Saved data entries:
########################################

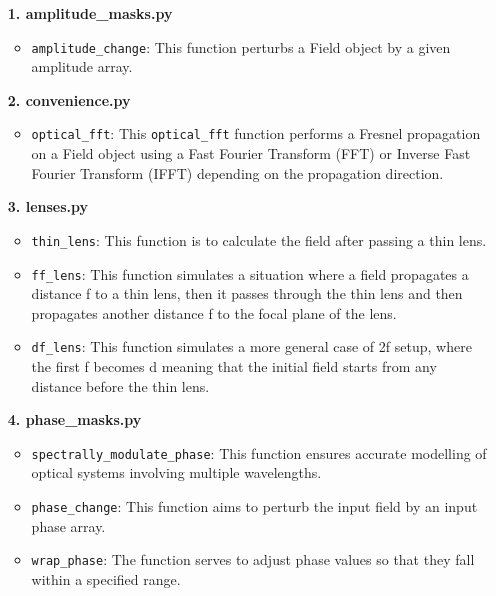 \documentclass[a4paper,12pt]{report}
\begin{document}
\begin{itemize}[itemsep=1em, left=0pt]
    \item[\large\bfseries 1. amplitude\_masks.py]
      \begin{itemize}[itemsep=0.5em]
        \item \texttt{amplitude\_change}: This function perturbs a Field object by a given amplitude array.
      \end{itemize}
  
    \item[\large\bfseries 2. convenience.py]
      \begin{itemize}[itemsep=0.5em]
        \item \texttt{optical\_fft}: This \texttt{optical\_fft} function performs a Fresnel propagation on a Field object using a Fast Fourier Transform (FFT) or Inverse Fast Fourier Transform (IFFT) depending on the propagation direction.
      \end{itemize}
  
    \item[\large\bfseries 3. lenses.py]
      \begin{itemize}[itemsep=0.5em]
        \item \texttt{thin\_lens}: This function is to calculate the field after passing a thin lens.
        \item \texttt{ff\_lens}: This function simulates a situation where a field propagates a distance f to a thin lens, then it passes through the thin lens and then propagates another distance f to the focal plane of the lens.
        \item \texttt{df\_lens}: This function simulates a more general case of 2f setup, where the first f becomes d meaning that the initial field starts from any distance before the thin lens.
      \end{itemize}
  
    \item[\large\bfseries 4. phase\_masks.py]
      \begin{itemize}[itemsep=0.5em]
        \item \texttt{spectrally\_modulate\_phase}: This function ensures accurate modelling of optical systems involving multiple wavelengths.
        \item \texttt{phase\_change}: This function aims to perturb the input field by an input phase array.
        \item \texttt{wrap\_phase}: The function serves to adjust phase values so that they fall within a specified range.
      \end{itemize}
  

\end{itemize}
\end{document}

########################################

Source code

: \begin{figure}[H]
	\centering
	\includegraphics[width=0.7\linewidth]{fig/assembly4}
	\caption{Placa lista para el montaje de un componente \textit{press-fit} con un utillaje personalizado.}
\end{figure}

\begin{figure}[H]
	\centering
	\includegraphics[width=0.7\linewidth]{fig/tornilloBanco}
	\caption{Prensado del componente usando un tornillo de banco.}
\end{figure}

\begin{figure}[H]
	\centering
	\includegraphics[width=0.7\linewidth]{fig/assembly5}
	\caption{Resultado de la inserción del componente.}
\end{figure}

########################################

### Exercise prompt
Only lines with the word "amplitude" go in the answer. Take them all from the entries above.

### Task solution
    \item[\large\bfseries 1. amplitude\_masks.py]
        \item \texttt{amplitude\_change}: This function perturbs a Field object by a given amplitude array.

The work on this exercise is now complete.